* [Aim of the exercise]: Instruction for the entries that follow: retype exactly the lines from the line with "2. Get mean" to the line with "4. Fixing the", both included, and omit all others.

___ Data excerpts ___

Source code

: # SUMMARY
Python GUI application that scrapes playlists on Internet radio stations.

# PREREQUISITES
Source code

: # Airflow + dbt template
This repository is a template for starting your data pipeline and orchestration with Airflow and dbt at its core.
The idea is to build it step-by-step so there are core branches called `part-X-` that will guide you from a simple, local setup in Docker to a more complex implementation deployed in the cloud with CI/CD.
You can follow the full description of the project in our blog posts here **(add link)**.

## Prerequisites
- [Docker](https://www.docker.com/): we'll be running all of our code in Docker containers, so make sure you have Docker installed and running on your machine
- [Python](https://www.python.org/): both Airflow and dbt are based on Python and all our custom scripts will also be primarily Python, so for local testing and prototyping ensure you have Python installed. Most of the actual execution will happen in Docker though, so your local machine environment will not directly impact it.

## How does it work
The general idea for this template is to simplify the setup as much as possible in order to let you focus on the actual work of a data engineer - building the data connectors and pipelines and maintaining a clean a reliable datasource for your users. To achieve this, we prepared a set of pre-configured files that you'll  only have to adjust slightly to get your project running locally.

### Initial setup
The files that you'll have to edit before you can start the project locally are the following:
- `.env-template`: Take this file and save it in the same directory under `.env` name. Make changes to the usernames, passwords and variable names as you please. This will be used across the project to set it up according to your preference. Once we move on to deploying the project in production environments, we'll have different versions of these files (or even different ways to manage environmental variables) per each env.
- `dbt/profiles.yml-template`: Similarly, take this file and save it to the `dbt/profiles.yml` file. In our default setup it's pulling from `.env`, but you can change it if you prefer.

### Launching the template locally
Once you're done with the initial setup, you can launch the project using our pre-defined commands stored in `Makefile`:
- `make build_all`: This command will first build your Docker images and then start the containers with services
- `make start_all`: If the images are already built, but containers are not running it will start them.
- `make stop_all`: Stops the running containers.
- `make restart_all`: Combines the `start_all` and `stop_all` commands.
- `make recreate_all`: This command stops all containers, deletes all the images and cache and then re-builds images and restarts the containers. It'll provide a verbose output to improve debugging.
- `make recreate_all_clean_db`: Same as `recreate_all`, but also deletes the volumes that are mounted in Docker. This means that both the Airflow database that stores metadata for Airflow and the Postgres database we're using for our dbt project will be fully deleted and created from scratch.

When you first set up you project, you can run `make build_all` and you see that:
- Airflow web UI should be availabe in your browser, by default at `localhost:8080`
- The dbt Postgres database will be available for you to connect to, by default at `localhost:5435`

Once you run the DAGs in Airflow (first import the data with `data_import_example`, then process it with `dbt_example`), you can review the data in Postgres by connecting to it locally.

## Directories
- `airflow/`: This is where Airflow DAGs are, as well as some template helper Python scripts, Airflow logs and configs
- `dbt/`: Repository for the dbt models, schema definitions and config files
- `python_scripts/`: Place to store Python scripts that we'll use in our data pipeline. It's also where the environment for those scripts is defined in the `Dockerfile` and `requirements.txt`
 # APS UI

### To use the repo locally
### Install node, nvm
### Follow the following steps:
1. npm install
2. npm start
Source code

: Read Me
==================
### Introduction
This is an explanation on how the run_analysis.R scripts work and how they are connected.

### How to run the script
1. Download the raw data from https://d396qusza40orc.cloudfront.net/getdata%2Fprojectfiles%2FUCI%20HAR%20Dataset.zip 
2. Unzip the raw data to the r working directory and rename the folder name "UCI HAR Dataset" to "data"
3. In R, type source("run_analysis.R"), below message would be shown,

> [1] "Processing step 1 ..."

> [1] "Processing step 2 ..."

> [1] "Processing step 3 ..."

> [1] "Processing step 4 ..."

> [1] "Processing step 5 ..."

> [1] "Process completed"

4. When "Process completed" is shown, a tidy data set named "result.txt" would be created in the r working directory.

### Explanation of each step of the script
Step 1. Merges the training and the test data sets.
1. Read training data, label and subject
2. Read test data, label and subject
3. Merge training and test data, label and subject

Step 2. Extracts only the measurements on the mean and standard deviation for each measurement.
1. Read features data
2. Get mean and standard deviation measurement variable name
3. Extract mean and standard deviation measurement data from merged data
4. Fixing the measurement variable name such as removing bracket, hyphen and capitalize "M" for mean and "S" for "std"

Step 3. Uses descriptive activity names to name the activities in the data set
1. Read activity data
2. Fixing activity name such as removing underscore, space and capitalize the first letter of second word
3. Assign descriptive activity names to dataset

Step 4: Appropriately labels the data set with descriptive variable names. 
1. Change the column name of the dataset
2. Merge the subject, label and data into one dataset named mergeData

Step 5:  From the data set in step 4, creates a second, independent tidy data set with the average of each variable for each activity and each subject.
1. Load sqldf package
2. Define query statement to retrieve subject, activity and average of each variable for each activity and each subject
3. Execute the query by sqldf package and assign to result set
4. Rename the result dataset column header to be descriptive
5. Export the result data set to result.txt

___

* [Solution to this task]:
2. Get mean and standard deviation measurement variable name
3. Extract mean and standard deviation measurement data from merged data
4. Fixing the measurement variable name such as removing bracket, hyphen and capitalize "M" for mean and "S" for "std"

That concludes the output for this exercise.